Greetings Friends!, {of Shrewsbury Mtg}

I am working on a history/genealogy of early Quakers of your Meeting.

Might you have any links for on-line lists of members specific to Shrewsbury.

I’m particularly interested in the <DAVIS> family in the years between the earliest of your Meeting and 1750

I am working forward from the following:

==from http://www.njfounders.org/history/growth-settlement-1 ==
1676: Eliakim Wardell, in right of Nicholas Davis, ten shares, 480 acres

from a list of some of the earliest settlers who claimed land ownership under Grants and Concessions. The records were taken from the Proprietors Records at Perth Amboy and reprinted in Historical and Genealogical Miscellany: Data Relating to the Settlement and Settlers of New York and New Jersey by John E. Stillwell M.D., New York, 1906.

Private User
3/22/2019 at 8:05 AM

another topic:
There was and early Nicholas Davis who was the brother of Dolar Davis. Is this the Nicholas Davis who was imprisoned in Boston?:

"Quakers had been spreading elsewhere on the South Shore during these years. Nicholas Davis, early Sandwich Quaker who had been imprisoned in Boston for three months in 1659 for his faith, returned home to become the first settler of Hyannis. "
http://www.capecodquakers.org/smm_history.html

I see this profile on GENi: Nicholas Davis

There are so many early New Engand Quakers named Nicholas Davis!

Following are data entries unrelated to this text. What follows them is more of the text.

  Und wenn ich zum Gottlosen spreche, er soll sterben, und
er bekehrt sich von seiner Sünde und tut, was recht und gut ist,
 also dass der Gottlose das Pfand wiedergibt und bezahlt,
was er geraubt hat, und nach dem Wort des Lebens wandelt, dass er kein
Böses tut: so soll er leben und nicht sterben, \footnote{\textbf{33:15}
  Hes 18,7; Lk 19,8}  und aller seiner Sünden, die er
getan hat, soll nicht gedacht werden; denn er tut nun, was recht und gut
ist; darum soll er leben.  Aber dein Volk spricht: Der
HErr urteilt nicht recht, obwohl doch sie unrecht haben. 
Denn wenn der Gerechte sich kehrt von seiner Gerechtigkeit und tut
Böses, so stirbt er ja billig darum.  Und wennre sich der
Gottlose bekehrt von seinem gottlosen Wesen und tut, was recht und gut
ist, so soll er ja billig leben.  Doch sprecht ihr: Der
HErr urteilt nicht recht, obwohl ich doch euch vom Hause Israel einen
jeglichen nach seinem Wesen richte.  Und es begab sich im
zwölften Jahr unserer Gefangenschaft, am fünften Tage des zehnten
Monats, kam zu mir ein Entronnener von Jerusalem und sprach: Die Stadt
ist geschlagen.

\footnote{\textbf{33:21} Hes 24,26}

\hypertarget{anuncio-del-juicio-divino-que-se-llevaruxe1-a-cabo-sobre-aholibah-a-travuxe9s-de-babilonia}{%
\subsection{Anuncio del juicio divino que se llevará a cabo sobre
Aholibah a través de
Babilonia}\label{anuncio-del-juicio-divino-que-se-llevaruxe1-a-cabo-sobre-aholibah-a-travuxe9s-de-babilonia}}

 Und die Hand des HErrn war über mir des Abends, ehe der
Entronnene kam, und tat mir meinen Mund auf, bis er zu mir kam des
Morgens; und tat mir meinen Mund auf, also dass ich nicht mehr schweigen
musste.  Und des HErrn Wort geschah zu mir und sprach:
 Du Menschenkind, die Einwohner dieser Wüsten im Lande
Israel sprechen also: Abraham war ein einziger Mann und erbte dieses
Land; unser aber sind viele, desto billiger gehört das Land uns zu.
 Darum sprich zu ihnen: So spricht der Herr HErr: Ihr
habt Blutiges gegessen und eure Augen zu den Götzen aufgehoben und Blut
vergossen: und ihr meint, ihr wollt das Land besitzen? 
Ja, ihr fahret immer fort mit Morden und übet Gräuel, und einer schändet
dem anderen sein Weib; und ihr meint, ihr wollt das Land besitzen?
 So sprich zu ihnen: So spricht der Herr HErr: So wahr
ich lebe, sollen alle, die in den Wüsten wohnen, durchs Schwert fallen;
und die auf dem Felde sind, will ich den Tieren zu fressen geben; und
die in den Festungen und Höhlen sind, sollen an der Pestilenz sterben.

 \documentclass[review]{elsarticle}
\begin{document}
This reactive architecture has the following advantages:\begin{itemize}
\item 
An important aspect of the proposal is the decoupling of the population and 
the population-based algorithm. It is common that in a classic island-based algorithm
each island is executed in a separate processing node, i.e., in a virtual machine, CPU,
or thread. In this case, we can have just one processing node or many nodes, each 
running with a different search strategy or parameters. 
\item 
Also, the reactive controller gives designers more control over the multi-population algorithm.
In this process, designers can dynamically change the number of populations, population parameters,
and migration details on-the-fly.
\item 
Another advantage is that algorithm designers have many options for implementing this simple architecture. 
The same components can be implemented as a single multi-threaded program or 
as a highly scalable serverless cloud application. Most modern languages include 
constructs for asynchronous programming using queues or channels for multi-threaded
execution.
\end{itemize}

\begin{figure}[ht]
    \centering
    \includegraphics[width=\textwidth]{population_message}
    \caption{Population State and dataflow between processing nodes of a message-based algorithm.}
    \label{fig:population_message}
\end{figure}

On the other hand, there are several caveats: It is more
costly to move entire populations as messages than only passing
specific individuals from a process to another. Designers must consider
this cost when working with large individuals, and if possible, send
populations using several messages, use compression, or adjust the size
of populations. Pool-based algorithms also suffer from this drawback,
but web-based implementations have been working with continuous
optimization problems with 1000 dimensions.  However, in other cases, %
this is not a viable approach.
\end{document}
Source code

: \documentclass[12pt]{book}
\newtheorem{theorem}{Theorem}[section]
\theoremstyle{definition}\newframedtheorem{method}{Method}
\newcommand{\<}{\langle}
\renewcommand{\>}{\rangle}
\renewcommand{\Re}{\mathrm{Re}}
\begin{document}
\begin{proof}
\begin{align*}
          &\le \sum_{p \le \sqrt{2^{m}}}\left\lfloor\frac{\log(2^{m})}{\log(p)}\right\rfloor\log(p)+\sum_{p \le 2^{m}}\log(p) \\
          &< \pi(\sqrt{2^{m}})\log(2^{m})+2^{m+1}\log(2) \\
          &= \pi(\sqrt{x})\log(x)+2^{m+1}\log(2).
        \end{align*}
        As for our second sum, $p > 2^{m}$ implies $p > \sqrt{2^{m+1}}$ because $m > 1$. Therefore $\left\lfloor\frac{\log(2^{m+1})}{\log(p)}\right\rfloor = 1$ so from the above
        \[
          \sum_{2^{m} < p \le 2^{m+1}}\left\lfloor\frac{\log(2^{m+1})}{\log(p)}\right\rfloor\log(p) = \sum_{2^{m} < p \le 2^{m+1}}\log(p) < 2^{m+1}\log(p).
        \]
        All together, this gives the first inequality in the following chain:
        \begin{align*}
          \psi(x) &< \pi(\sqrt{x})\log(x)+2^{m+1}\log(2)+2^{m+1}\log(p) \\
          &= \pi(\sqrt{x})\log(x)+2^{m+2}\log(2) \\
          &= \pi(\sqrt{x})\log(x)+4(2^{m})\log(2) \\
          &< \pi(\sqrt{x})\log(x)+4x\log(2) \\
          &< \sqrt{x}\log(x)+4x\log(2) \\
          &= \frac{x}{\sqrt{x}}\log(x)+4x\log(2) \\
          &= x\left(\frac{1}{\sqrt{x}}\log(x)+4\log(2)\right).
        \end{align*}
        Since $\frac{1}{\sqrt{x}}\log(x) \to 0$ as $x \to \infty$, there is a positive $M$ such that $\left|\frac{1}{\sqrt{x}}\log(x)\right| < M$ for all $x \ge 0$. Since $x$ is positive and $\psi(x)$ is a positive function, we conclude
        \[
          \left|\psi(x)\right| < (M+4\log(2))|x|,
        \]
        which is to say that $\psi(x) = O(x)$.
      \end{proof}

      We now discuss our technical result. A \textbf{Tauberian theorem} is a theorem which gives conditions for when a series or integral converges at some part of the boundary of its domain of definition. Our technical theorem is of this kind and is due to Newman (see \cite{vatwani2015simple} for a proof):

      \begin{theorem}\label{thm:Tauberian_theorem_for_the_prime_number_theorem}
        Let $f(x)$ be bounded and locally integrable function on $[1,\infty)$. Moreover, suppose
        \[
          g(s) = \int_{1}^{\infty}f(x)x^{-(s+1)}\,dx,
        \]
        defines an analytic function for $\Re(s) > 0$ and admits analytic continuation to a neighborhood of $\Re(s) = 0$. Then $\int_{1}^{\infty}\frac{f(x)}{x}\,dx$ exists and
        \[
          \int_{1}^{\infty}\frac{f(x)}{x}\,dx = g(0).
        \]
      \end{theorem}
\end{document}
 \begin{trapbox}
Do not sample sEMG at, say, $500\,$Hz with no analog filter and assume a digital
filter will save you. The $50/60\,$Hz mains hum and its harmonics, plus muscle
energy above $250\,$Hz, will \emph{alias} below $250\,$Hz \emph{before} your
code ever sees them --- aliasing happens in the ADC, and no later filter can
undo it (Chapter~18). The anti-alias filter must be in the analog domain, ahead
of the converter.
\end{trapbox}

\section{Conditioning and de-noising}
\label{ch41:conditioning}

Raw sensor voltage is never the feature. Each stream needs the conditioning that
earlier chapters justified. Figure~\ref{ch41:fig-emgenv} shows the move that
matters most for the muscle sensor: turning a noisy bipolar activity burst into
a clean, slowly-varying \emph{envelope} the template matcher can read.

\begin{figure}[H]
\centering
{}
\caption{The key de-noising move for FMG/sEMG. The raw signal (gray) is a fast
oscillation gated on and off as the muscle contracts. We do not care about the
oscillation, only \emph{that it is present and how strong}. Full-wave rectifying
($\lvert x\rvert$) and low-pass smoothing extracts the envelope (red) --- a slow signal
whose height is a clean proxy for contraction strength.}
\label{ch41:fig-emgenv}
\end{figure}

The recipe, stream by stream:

Add to this, that there are indications that the Nicholas Davis, Quaker, patentee of Monmouth who may have fathered Thomas Davis of Middletown Jersey Province

Private User
3/22/2019 at 8:13 AM

I should point out a circumstance that ties the Monmouth County Davis and Shrewsbury MM Quakers named Davis to those who started the oldest MM on Cape Cod. It involves the story of Mary Dyer and her fellow persecuted companion Nicholas Davis who were imprisoned in Boston in 1659.

Eliakim Wardell and his wife were also persecuted Quakers of Mass. colony. The couple ended up in Monmouth and were associated with a Nicholas Davis there.

I therefore wonder if the two Nicholas Davises I mention here are one and the same?

Private User
3/22/2019 at 9:31 AM

Timothy Davis

It is said that this Timothy (of Rochester, Mass. Colony) joined the Quakers. DOes this mean his father was not a Quaker? Was he influence by an earlier Nicholas Davis, such as the martyr?